Change in accounting policy - Interest Rate Benchmark Reform: Amendments to IFRS 9 'Financial instruments'
Financial authorities in the US, UK, EU and other territories are currently undertaking reviews of key interest rate benchmarks such as the London Inter-bank Offered Rate (LIBOR) with a view to replacing them with alternative benchmarks. Uncertainty around the method and timing of transition from Inter-bank Offered Rates (IBORs) to alternative risk-free rates (RfRs) may impact the assessment of whether hedge accounting can be applied to certain hedging relationships.

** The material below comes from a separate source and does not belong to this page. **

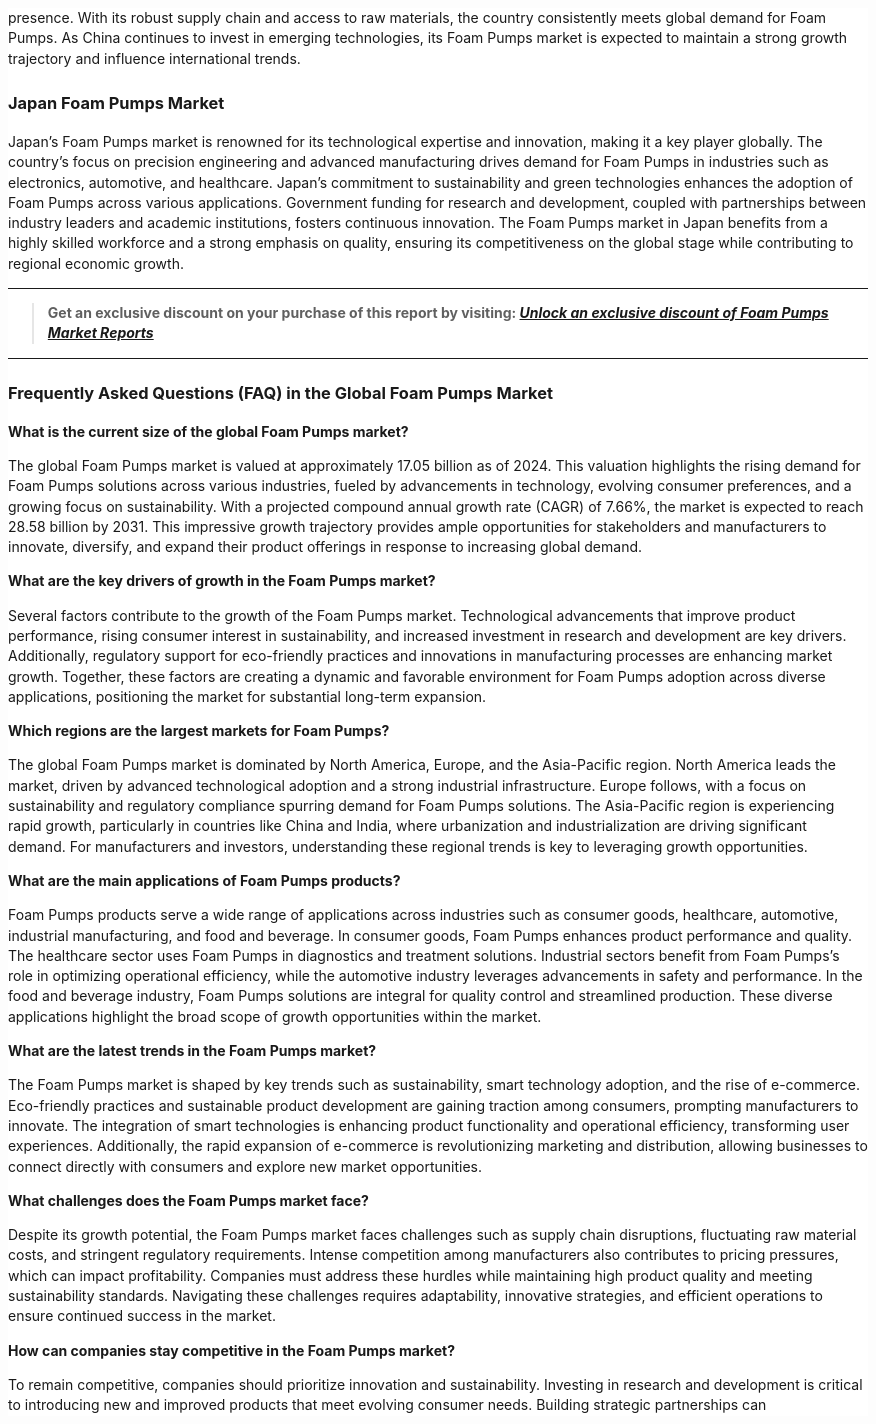 presence. With its robust supply chain and access to raw materials, the country consistently meets global demand for Foam Pumps. As China continues to invest in emerging technologies, its Foam Pumps market is expected to maintain a strong growth trajectory and influence international trends.</p><h3>Japan Foam Pumps Market</h3><p>Japan&rsquo;s Foam Pumps market is renowned for its technological expertise and innovation, making it a key player globally. The country&rsquo;s focus on precision engineering and advanced manufacturing drives demand for Foam Pumps in industries such as electronics, automotive, and healthcare. Japan&rsquo;s commitment to sustainability and green technologies enhances the adoption of Foam Pumps across various applications. Government funding for research and development, coupled with partnerships between industry leaders and academic institutions, fosters continuous innovation. The Foam Pumps market in Japan benefits from a highly skilled workforce and a strong emphasis on quality, ensuring its competitiveness on the global stage while contributing to regional economic growth.</p><hr /><blockquote><p><strong>Get an exclusive discount on your purchase of this report by visiting: <em><a href="://marketresearchpulse.com/ask-for-discount/41442?utm_source=Github&amp;utm_medium=0114">Unlock an exclusive discount of Foam Pumps Market Reports</a></em>&nbsp;</strong></p></blockquote><hr /><h3>Frequently Asked Questions (FAQ) in the Global Foam Pumps Market</h3><p><strong>What is the current size of the global Foam Pumps market?</strong></p><p>The global Foam Pumps market is valued at approximately 17.05 billion as of 2024. This valuation highlights the rising demand for Foam Pumps solutions across various industries, fueled by advancements in technology, evolving consumer preferences, and a growing focus on sustainability. With a projected compound annual growth rate (CAGR) of 7.66%, the market is expected to reach 28.58 billion by 2031. This impressive growth trajectory provides ample opportunities for stakeholders and manufacturers to innovate, diversify, and expand their product offerings in response to increasing global demand.</p><p><strong>What are the key drivers of growth in the Foam Pumps market?</strong></p><p>Several factors contribute to the growth of the Foam Pumps market. Technological advancements that improve product performance, rising consumer interest in sustainability, and increased investment in research and development are key drivers. Additionally, regulatory support for eco-friendly practices and innovations in manufacturing processes are enhancing market growth. Together, these factors are creating a dynamic and favorable environment for Foam Pumps adoption across diverse applications, positioning the market for substantial long-term expansion.</p><p><strong>Which regions are the largest markets for Foam Pumps?</strong></p><p>The global Foam Pumps market is dominated by North America, Europe, and the Asia-Pacific region. North America leads the market, driven by advanced technological adoption and a strong industrial infrastructure. Europe follows, with a focus on sustainability and regulatory compliance spurring demand for Foam Pumps solutions. The Asia-Pacific region is experiencing rapid growth, particularly in countries like China and India, where urbanization and industrialization are driving significant demand. For manufacturers and investors, understanding these regional trends is key to leveraging growth opportunities.</p><p><strong>What are the main applications of Foam Pumps products?</strong></p><p>Foam Pumps products serve a wide range of applications across industries such as consumer goods, healthcare, automotive, industrial manufacturing, and food and beverage. In consumer goods, Foam Pumps enhances product performance and quality. The healthcare sector uses Foam Pumps in diagnostics and treatment solutions. Industrial sectors benefit from Foam Pumps&rsquo;s role in optimizing operational efficiency, while the automotive industry leverages advancements in safety and performance. In the food and beverage industry, Foam Pumps solutions are integral for quality control and streamlined production. These diverse applications highlight the broad scope of growth opportunities within the market.</p><p><strong>What are the latest trends in the Foam Pumps market?</strong></p><p>The Foam Pumps market is shaped by key trends such as sustainability, smart technology adoption, and the rise of e-commerce. Eco-friendly practices and sustainable product development are gaining traction among consumers, prompting manufacturers to innovate. The integration of smart technologies is enhancing product functionality and operational efficiency, transforming user experiences. Additionally, the rapid expansion of e-commerce is revolutionizing marketing and distribution, allowing businesses to connect directly with consumers and explore new market opportunities.</p><p><strong>What challenges does the Foam Pumps market face?</strong></p><p>Despite its growth potential, the Foam Pumps market faces challenges such as supply chain disruptions, fluctuating raw material costs, and stringent regulatory requirements. Intense competition among manufacturers also contributes to pricing pressures, which can impact profitability. Companies must address these hurdles while maintaining high product quality and meeting sustainability standards. Navigating these challenges requires adaptability, innovative strategies, and efficient operations to ensure continued success in the market.</p><p><strong>How can companies stay competitive in the Foam Pumps market?</strong></p><p>To remain competitive, companies should prioritize innovation and sustainability. Investing in research and development is critical to introducing new and improved products that meet evolving consumer needs. Building strategic partnerships can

BP is significantly exposed to benchmark interest rate components e.g. USD LIBOR, GBP LIBOR, EURIBOR and CHF LIBOR. All of the group's existing fair value hedge relationships are directly affected by interest rate benchmark reform as they all manage interest rate risk. Further information about the group's fair value hedges is included in BP Annual Report and Form 20-F 2019 - Financial statements - Note 30 Derivative financial instruments - Fair value hedges.

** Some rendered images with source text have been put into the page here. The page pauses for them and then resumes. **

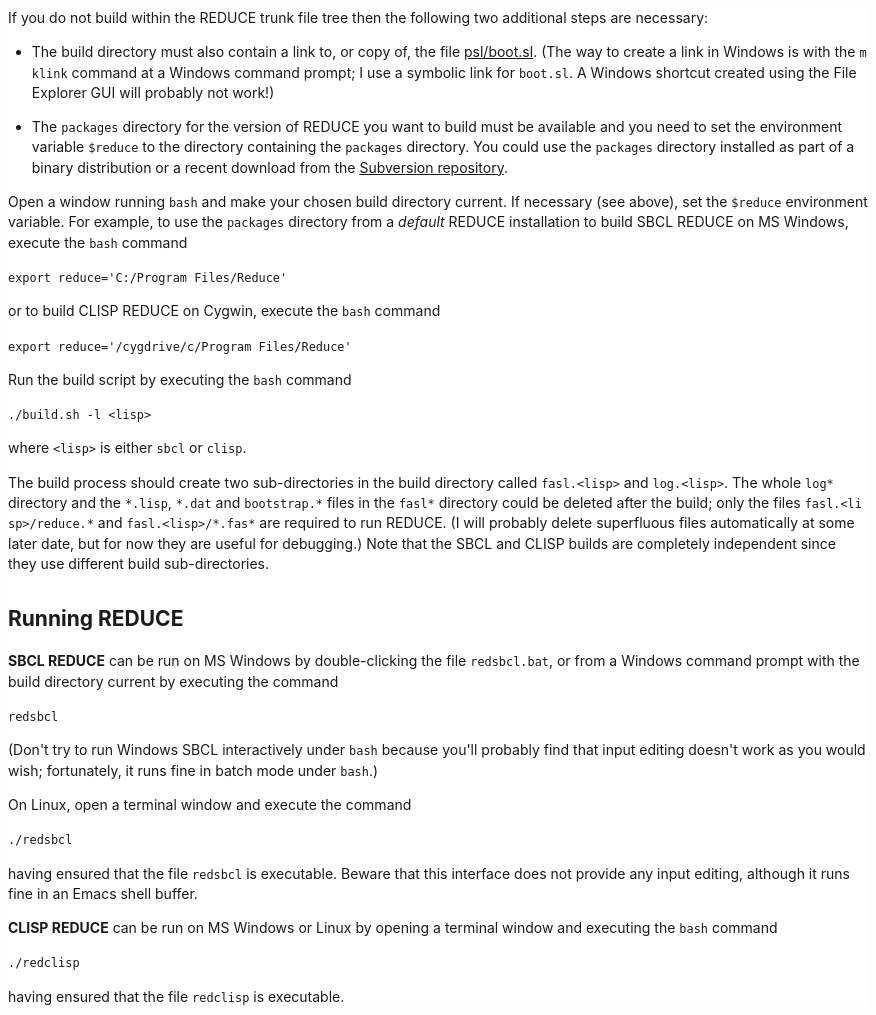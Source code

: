 If you do not build within the REDUCE trunk file tree then the following two additional steps are necessary:

* The build directory must also contain a link to, or copy of, the file [psl/boot.sl](https://sourceforge.net/p/reduce-algebra/code/HEAD/tree/trunk/psl/boot.sl).  (The way to create a link in Windows is with the `mklink` command at a Windows command prompt; I use a symbolic link for `boot.sl`.  A Windows shortcut created using the File Explorer GUI will probably not work!)

* The `packages` directory for the version of REDUCE you want to build must be available and you need to set the environment variable `$reduce` to the directory containing the `packages` directory.  You could use the `packages` directory installed as part of a binary distribution or a recent download from the [Subversion repository](https://sourceforge.net/p/reduce-algebra/code/HEAD/tree/trunk/).

Open a window running `bash` and make your chosen build directory current.  If necessary (see above), set the `$reduce` environment variable.  For example, to use the `packages` directory from a _default_ REDUCE installation to build SBCL REDUCE on MS Windows, execute the `bash` command

    export reduce='C:/Program Files/Reduce'

or to build CLISP REDUCE on Cygwin, execute the `bash` command

    export reduce='/cygdrive/c/Program Files/Reduce'

Run the build script by executing the `bash` command

    ./build.sh -l <lisp>

where `<lisp>` is either `sbcl` or `clisp`.

The build process should create two sub-directories in the build directory called `fasl.<lisp>` and `log.<lisp>`.  The whole `log*` directory and the `*.lisp`, `*.dat` and `bootstrap.*` files in the `fasl*` directory could be deleted after the build; only the files `fasl.<lisp>/reduce.*` and `fasl.<lisp>/*.fas*` are required to run REDUCE.  (I will probably delete superfluous files automatically at some later date, but for now they are useful for debugging.)  Note that the SBCL and CLISP builds are completely independent since they use different build sub-directories.

Running REDUCE
--------------

**SBCL REDUCE** can be run on MS Windows by double-clicking the file `redsbcl.bat`, or from a Windows command prompt with the build directory current by executing the command

    redsbcl

(Don't try to run Windows SBCL interactively under `bash` because you'll probably find that input editing doesn't work as you would wish; fortunately, it runs fine in batch mode under `bash`.)

On Linux, open a terminal window and execute the command

    ./redsbcl

having ensured that the file `redsbcl`  is executable.  Beware that this interface does not provide any input editing, although it runs fine in an Emacs shell buffer.

**CLISP REDUCE** can be run on MS Windows or Linux by opening a terminal window and executing the `bash` command

    ./redclisp

having ensured that the file `redclisp` is executable.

BP adopted the amendments to IFRS 9 and IFRS 7 'Financial Instruments: Disclosures' relating to interest rate benchmark reform with effect from 1 January 2020. This first phase of amendments provides temporary relief from applying specific hedge accounting requirements to hedging relationships directly affected by interest rate benchmark reforms.

The reliefs provided by the amendments allow BP, in the event that significant uncertainty around the reforms arises, to assume that:

- the interest rate benchmark component of fair value hedges only needs to be assessed as separately identifiable at initial designation; and

- the interest rate benchmark is not altered for the purposes of assessing the economic relationship between the hedged item and the hedging instrument for fair value hedges.

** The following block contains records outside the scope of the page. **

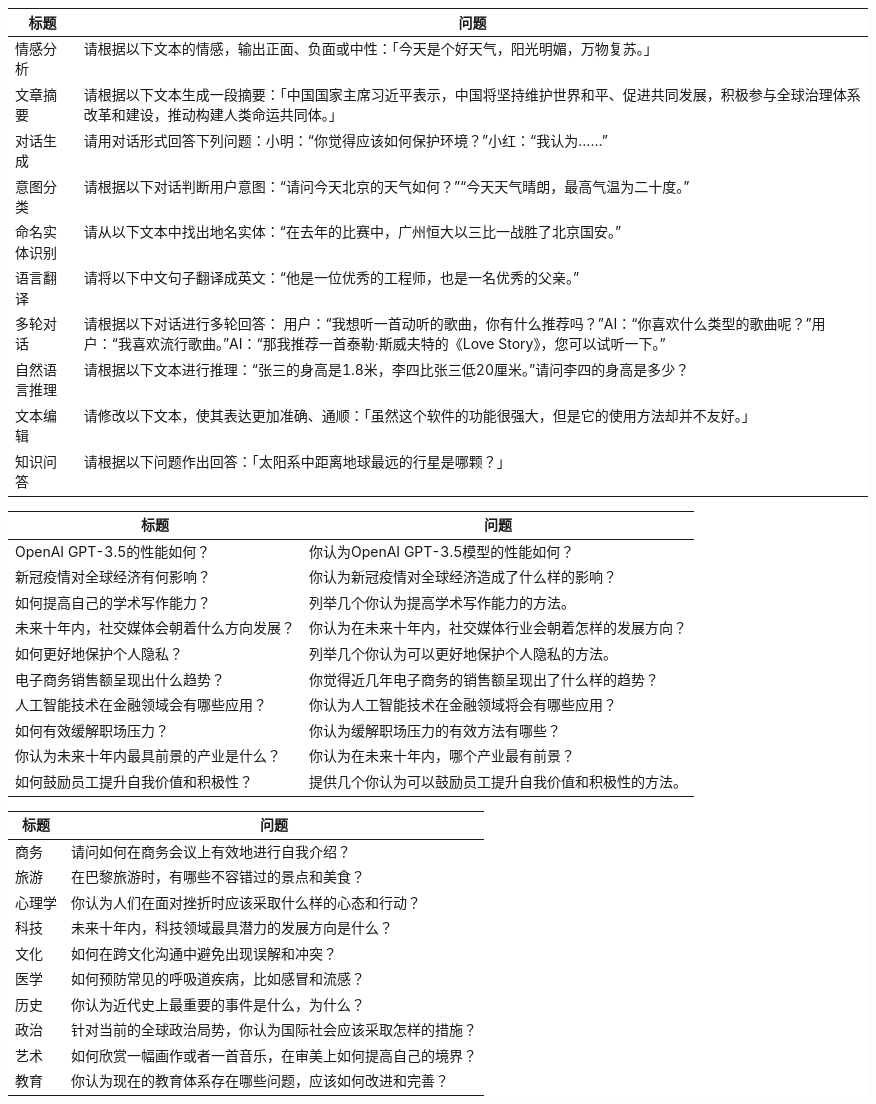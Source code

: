 |标题|问题|
|---|---|
|情感分析|请根据以下文本的情感，输出正面、负面或中性：「今天是个好天气，阳光明媚，万物复苏。」|
|文章摘要|请根据以下文本生成一段摘要：「中国国家主席习近平表示，中国将坚持维护世界和平、促进共同发展，积极参与全球治理体系改革和建设，推动构建人类命运共同体。」|
|对话生成|请用对话形式回答下列问题：小明：“你觉得应该如何保护环境？”小红：“我认为……”|
|意图分类|请根据以下对话判断用户意图：“请问今天北京的天气如何？”“今天天气晴朗，最高气温为二十度。”|
|命名实体识别|请从以下文本中找出地名实体：“在去年的比赛中，广州恒大以三比一战胜了北京国安。”|
|语言翻译|请将以下中文句子翻译成英文：“他是一位优秀的工程师，也是一名优秀的父亲。”|
|多轮对话|请根据以下对话进行多轮回答： 用户：“我想听一首动听的歌曲，你有什么推荐吗？”AI：“你喜欢什么类型的歌曲呢？”用户：“我喜欢流行歌曲。”AI：“那我推荐一首泰勒·斯威夫特的《Love Story》，您可以试听一下。”|
|自然语言推理|请根据以下文本进行推理：“张三的身高是1.8米，李四比张三低20厘米。”请问李四的身高是多少？|
|文本编辑|请修改以下文本，使其表达更加准确、通顺：「虽然这个软件的功能很强大，但是它的使用方法却并不友好。」|
|知识问答|请根据以下问题作出回答：「太阳系中距离地球最远的行星是哪颗？」|

| 标题 | 问题 |
| --- | --- |
| OpenAI GPT-3.5的性能如何？ | 你认为OpenAI GPT-3.5模型的性能如何？ |
| 新冠疫情对全球经济有何影响？ | 你认为新冠疫情对全球经济造成了什么样的影响？ |
| 如何提高自己的学术写作能力？ | 列举几个你认为提高学术写作能力的方法。 |
| 未来十年内，社交媒体会朝着什么方向发展？ | 你认为在未来十年内，社交媒体行业会朝着怎样的发展方向？ |
| 如何更好地保护个人隐私？ | 列举几个你认为可以更好地保护个人隐私的方法。 |
| 电子商务销售额呈现出什么趋势？ | 你觉得近几年电子商务的销售额呈现出了什么样的趋势？ |
| 人工智能技术在金融领域会有哪些应用？ | 你认为人工智能技术在金融领域将会有哪些应用？ |
| 如何有效缓解职场压力？ | 你认为缓解职场压力的有效方法有哪些？ |
| 你认为未来十年内最具前景的产业是什么？ | 你认为在未来十年内，哪个产业最有前景？ |
| 如何鼓励员工提升自我价值和积极性？ | 提供几个你认为可以鼓励员工提升自我价值和积极性的方法。 |

|标题|问题|
|--- |--- |
|商务|请问如何在商务会议上有效地进行自我介绍？|
|旅游|在巴黎旅游时，有哪些不容错过的景点和美食？|
|心理学|你认为人们在面对挫折时应该采取什么样的心态和行动？|
|科技|未来十年内，科技领域最具潜力的发展方向是什么？|
|文化|如何在跨文化沟通中避免出现误解和冲突？|
|医学|如何预防常见的呼吸道疾病，比如感冒和流感？|
|历史|你认为近代史上最重要的事件是什么，为什么？|
|政治|针对当前的全球政治局势，你认为国际社会应该采取怎样的措施？|
|艺术|如何欣赏一幅画作或者一首音乐，在审美上如何提高自己的境界？|
|教育|你认为现在的教育体系存在哪些问题，应该如何改进和完善？|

In accordance with the transition provisions, the amendments have been adopted retrospectively to hedging relationships that existed at the start of the current reporting period and will be applied to new hedging relationships designated after that date.

Top of page 19

Note 1. Basis of preparation (continued)

The reliefs have meant that the uncertainty over the interest rate benchmark reforms has not resulted in discontinuation of hedge accounting for any of BP's fair value hedges.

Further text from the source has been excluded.